Both good questions! As fall comes on and weather starts to cool, you want to start stretching out your waterings. Lots of people just let the sprinkler controller continue to operate, but if you think about it, that just doesn’t make sense. The schedule that worked during the blazing heat of July doesn’t work in the cooler weather of September and October.
The way I do it for my lawn is that I continue to use the controller, I just suspend the program between and then manually turn it on to run through my lawn zones. I don’t have a set schedule; I adapt it to what the weather’s doing. If we’re having warmer weather, I’ll run them more frequently, and if the weather’s cooler and rainy, less often. Instead of watering twice a week like I do during the summer, I’m watering once every five to 10 days. When I feel that the lawn needs water, I manually start the lawn sprinklers and let them run through.
The one for-sure watering I’ll do in the fall is right before I lose the irrigation water. I’ll give the lawn an extra deep soaking at that time, running the sprinklers through two or even three cycles.

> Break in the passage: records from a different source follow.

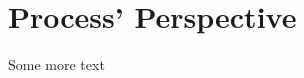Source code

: \documentclass[main.tex]{subfiles}
\begin{document}
    \section{Process' Perspective}
    \label{Sec:process_perspective}
        Some more text
\end{document}

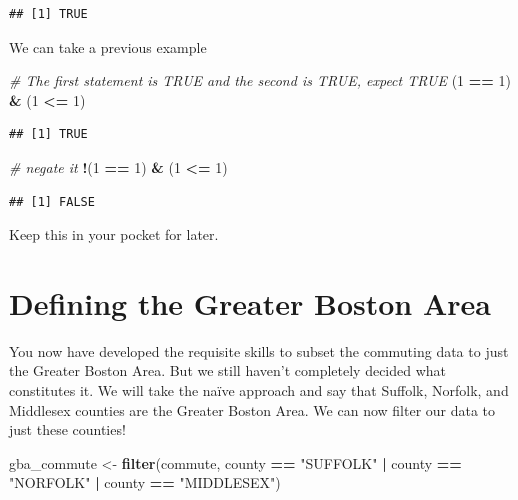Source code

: \documentclass[
]{book}
\newenvironment{Shaded}{\begin{snugshade}}{\end{snugshade}}
\newcommand{\CommentTok}[1]{\textcolor[rgb]{0.56,0.35,0.01}{\textit{#1}}}
\newcommand{\DecValTok}[1]{\textcolor[rgb]{0.00,0.00,0.81}{#1}}
\newcommand{\KeywordTok}[1]{\textcolor[rgb]{0.13,0.29,0.53}{\textbf{#1}}}
\newcommand{\NormalTok}[1]{#1}
\newcommand{\OperatorTok}[1]{\textcolor[rgb]{0.81,0.36,0.00}{\textbf{#1}}}
\newcommand{\StringTok}[1]{\textcolor[rgb]{0.31,0.60,0.02}{#1}}
\begin{document}
\begin{verbatim}
## [1] TRUE
\end{verbatim}

We can take a previous example

\begin{Shaded}
\begin{Highlighting}[]
\CommentTok{\# The first statement is TRUE and the second is TRUE, expect TRUE}
\NormalTok{(}\DecValTok{1} \OperatorTok{==}\StringTok{ }\DecValTok{1}\NormalTok{) }\OperatorTok{\&}\StringTok{ }\NormalTok{(}\DecValTok{1} \OperatorTok{\textless{}=}\StringTok{ }\DecValTok{1}\NormalTok{)}
\end{Highlighting}
\end{Shaded}

\begin{verbatim}
## [1] TRUE
\end{verbatim}

\begin{Shaded}
\begin{Highlighting}[]
\CommentTok{\# negate it}
\OperatorTok{!}\NormalTok{(}\DecValTok{1} \OperatorTok{==}\StringTok{ }\DecValTok{1}\NormalTok{) }\OperatorTok{\&}\StringTok{ }\NormalTok{(}\DecValTok{1} \OperatorTok{\textless{}=}\StringTok{ }\DecValTok{1}\NormalTok{)}
\end{Highlighting}
\end{Shaded}

\begin{verbatim}
## [1] FALSE
\end{verbatim}

Keep this in your pocket for later.

\hypertarget{defining-the-greater-boston-area}{%
\section{Defining the Greater Boston Area}\label{defining-the-greater-boston-area}}

You now have developed the requisite skills to subset the commuting data to just the Greater Boston Area. But we still haven't completely decided what constitutes it. We will take the naïve approach and say that Suffolk, Norfolk, and Middlesex counties are the Greater Boston Area. We can now filter our data to just these counties!

\begin{Shaded}
\begin{Highlighting}[]
\NormalTok{gba\_commute \textless{}{-}}\StringTok{ }\KeywordTok{filter}\NormalTok{(commute, county }\OperatorTok{==}\StringTok{ "SUFFOLK"} \OperatorTok{|}\StringTok{ }\NormalTok{county }\OperatorTok{==}\StringTok{ "NORFOLK"} \OperatorTok{|}\StringTok{ }\NormalTok{county }\OperatorTok{==}\StringTok{ "MIDDLESEX"}\NormalTok{)}
\end{Highlighting}
\end{Shaded}
\end{document}
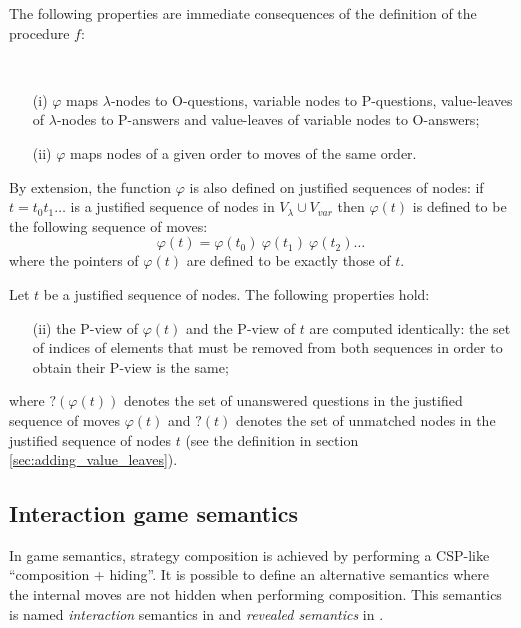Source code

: \documentclass{llncs}
\newcommand\union{\cup}
\begin{document}
The following properties are immediate consequences of the definition of the procedure $f$:
\begin{property} \
\label{proper:phi_conserve_order}
\begin{itemize}
\item[(i)] $\varphi$ maps $\lambda$-nodes to O-questions, variable nodes to
P-questions, value-leaves of $\lambda$-nodes to P-answers and
value-leaves of variable nodes to O-answers;
\item[(ii)] $\varphi$ maps nodes of a given order to moves of the same order.
\end{itemize}
\end{property}
By extension, the function $\varphi$ is also defined on justified
sequences of nodes: if $t = t_0 t_1 \ldots$ is a justified sequence
of nodes in $V_\lambda \union V_{var}$ then $\varphi(t)$ is defined
to be the following sequence of moves:
$$\varphi(t) = \varphi(t_0)\ \varphi(t_1)\  \varphi(t_2) \ldots$$
where the pointers of $\varphi(t)$ are defined to be exactly those
of $t$.

\begin{property}
\label{proper:phi_pview} Let $t$ be a justified sequence of nodes. The following properties hold:
\begin{itemize}
\item[(ii)] the P-view of $\varphi(t)$ and the P-view of $t$ are computed
identically: the set of indices of elements that must be removed
from both sequences in order to obtain their P-view is the same;
\end{itemize}
where $?(\varphi(t))$ denotes the set of unanswered questions in the
justified sequence of moves $\varphi(t)$ and $?(t)$ denotes the set
of unmatched nodes in the justified sequence of nodes $t$ (see the
definition in section \ref{sec:adding_value_leaves}).
\end{property}


\subsection{Interaction game semantics}
\label{sec:interaction_semantics}

In game semantics, strategy composition is achieved by performing a
CSP-like ``composition + hiding''. It is possible to define an
alternative semantics where the internal moves are not hidden when
performing composition. This semantics is named \emph{interaction}
semantics in \cite{DBLP:conf/sas/DimovskiGL05} and \emph{revealed
semantics} in \cite{willgreenlandthesis}.
\end{document}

Fertilizing in the fall has actually become a more important aspect of good lawn care, in my opinion. We’re also recommending a different fertilization than what’s been traditionally done. In the past, a winterizing fertilizer was lower in nitrogen and higher in phosphorus and potassium and applied anywhere from late September to mid-October. Well, there was some research that came out several years ago that recommended a very different approach. Instead of that traditional formula, a high-nitrogen, fast-release fertilizer was applied later in the fall.
Being the skeptic I am sometimes, I didn’t jump on that bandwagon right away. After all, that traditional fall winterizer has worked fine for many years, hasn’t it? Well, I decided to try this new way of late fall fertilization in my own yard seven or eight years ago and I’ve become a believer! The recommendation is to apply it after the lawn has stopped growing (easy to tell by what the lawn mower is picking up) but while it’s still green. Around here, that’s anytime from the end of October to the first part of December.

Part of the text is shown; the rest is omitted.